• Exercise brief: Reproduce all of the data, making sure that no line differs from the original.
=== Information given ===
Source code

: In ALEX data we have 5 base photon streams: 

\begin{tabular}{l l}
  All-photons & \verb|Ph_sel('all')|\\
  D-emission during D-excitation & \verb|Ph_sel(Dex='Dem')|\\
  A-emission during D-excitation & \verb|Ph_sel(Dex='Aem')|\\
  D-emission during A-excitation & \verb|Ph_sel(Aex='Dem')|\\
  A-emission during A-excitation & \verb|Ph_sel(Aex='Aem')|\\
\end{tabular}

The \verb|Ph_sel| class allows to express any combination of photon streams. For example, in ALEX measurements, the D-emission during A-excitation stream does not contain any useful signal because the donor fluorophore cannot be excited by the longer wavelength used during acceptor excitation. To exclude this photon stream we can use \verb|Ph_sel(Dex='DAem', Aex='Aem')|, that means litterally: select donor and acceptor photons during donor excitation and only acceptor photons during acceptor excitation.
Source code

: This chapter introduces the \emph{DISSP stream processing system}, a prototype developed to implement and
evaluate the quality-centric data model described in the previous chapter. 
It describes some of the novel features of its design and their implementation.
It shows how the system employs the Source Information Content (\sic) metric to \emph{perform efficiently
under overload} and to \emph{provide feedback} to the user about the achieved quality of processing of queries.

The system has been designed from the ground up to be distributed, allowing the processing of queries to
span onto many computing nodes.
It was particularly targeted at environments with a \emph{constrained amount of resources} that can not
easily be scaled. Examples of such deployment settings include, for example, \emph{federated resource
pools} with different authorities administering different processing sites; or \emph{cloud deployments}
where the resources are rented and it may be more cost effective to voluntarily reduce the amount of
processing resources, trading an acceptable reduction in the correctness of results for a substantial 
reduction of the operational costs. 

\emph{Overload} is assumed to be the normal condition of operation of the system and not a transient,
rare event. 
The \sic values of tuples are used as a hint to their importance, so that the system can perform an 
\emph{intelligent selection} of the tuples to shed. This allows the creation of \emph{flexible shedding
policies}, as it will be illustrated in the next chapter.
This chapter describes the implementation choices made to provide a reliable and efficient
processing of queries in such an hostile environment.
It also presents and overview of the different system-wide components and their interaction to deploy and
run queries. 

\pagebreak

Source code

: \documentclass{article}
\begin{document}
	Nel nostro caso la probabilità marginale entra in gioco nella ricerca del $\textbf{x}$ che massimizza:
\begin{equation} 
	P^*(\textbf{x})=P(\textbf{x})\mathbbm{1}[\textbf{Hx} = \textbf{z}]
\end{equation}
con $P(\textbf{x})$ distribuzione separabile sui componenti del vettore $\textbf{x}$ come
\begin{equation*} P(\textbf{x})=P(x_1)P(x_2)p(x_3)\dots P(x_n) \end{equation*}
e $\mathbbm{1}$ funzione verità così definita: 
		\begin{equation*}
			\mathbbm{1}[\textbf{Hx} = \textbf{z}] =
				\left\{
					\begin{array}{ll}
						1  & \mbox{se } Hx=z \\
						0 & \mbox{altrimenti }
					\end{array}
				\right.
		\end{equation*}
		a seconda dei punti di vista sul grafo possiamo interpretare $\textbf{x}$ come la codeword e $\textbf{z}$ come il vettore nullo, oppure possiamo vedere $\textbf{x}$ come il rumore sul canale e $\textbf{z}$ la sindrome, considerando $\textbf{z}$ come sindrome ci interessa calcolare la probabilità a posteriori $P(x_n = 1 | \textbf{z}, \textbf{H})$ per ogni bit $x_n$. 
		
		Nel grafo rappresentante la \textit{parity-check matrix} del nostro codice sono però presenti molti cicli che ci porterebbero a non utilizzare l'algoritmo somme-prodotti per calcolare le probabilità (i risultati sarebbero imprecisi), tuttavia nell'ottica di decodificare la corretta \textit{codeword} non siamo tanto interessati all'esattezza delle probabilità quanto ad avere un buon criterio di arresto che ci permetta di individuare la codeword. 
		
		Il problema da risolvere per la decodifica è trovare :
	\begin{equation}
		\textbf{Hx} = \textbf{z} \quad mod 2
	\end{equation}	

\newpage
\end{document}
===
• Written answer:
Source code

: In ALEX data we have 5 base photon streams: 

\begin{tabular}{l l}
  All-photons & \verb|Ph_sel('all')|\\
  D-emission during D-excitation & \verb|Ph_sel(Dex='Dem')|\\
  A-emission during D-excitation & \verb|Ph_sel(Dex='Aem')|\\
  D-emission during A-excitation & \verb|Ph_sel(Aex='Dem')|\\
  A-emission during A-excitation & \verb|Ph_sel(Aex='Aem')|\\
\end{tabular}

The \verb|Ph_sel| class allows to express any combination of photon streams. For example, in ALEX measurements, the D-emission during A-excitation stream does not contain any useful signal because the donor fluorophore cannot be excited by the longer wavelength used during acceptor excitation. To exclude this photon stream we can use \verb|Ph_sel(Dex='DAem', Aex='Aem')|, that means litterally: select donor and acceptor photons during donor excitation and only acceptor photons during acceptor excitation.
Source code

: This chapter introduces the \emph{DISSP stream processing system}, a prototype developed to implement and
evaluate the quality-centric data model described in the previous chapter. 
It describes some of the novel features of its design and their implementation.
It shows how the system employs the Source Information Content (\sic) metric to \emph{perform efficiently
under overload} and to \emph{provide feedback} to the user about the achieved quality of processing of queries.

The system has been designed from the ground up to be distributed, allowing the processing of queries to
span onto many computing nodes.
It was particularly targeted at environments with a \emph{constrained amount of resources} that can not
easily be scaled. Examples of such deployment settings include, for example, \emph{federated resource
pools} with different authorities administering different processing sites; or \emph{cloud deployments}
where the resources are rented and it may be more cost effective to voluntarily reduce the amount of
processing resources, trading an acceptable reduction in the correctness of results for a substantial 
reduction of the operational costs. 

\emph{Overload} is assumed to be the normal condition of operation of the system and not a transient,
rare event. 
The \sic values of tuples are used as a hint to their importance, so that the system can perform an 
\emph{intelligent selection} of the tuples to shed. This allows the creation of \emph{flexible shedding
policies}, as it will be illustrated in the next chapter.
This chapter describes the implementation choices made to provide a reliable and efficient
processing of queries in such an hostile environment.
It also presents and overview of the different system-wide components and their interaction to deploy and
run queries. 

\pagebreak

Source code

: \documentclass{article}
\begin{document}
	Nel nostro caso la probabilità marginale entra in gioco nella ricerca del $\textbf{x}$ che massimizza:
\begin{equation} 
	P^*(\textbf{x})=P(\textbf{x})\mathbbm{1}[\textbf{Hx} = \textbf{z}]
\end{equation}
con $P(\textbf{x})$ distribuzione separabile sui componenti del vettore $\textbf{x}$ come
\begin{equation*} P(\textbf{x})=P(x_1)P(x_2)p(x_3)\dots P(x_n) \end{equation*}
e $\mathbbm{1}$ funzione verità così definita: 
		\begin{equation*}
			\mathbbm{1}[\textbf{Hx} = \textbf{z}] =
				\left\{
					\begin{array}{ll}
						1  & \mbox{se } Hx=z \\
						0 & \mbox{altrimenti }
					\end{array}
				\right.
		\end{equation*}
		a seconda dei punti di vista sul grafo possiamo interpretare $\textbf{x}$ come la codeword e $\textbf{z}$ come il vettore nullo, oppure possiamo vedere $\textbf{x}$ come il rumore sul canale e $\textbf{z}$ la sindrome, considerando $\textbf{z}$ come sindrome ci interessa calcolare la probabilità a posteriori $P(x_n = 1 | \textbf{z}, \textbf{H})$ per ogni bit $x_n$. 
		
		Nel grafo rappresentante la \textit{parity-check matrix} del nostro codice sono però presenti molti cicli che ci porterebbero a non utilizzare l'algoritmo somme-prodotti per calcolare le probabilità (i risultati sarebbero imprecisi), tuttavia nell'ottica di decodificare la corretta \textit{codeword} non siamo tanto interessati all'esattezza delle probabilità quanto ad avere un buon criterio di arresto che ci permetta di individuare la codeword. 
		
		Il problema da risolvere per la decodifica è trovare :
	\begin{equation}
		\textbf{Hx} = \textbf{z} \quad mod 2
	\end{equation}	

\newpage
\end{document}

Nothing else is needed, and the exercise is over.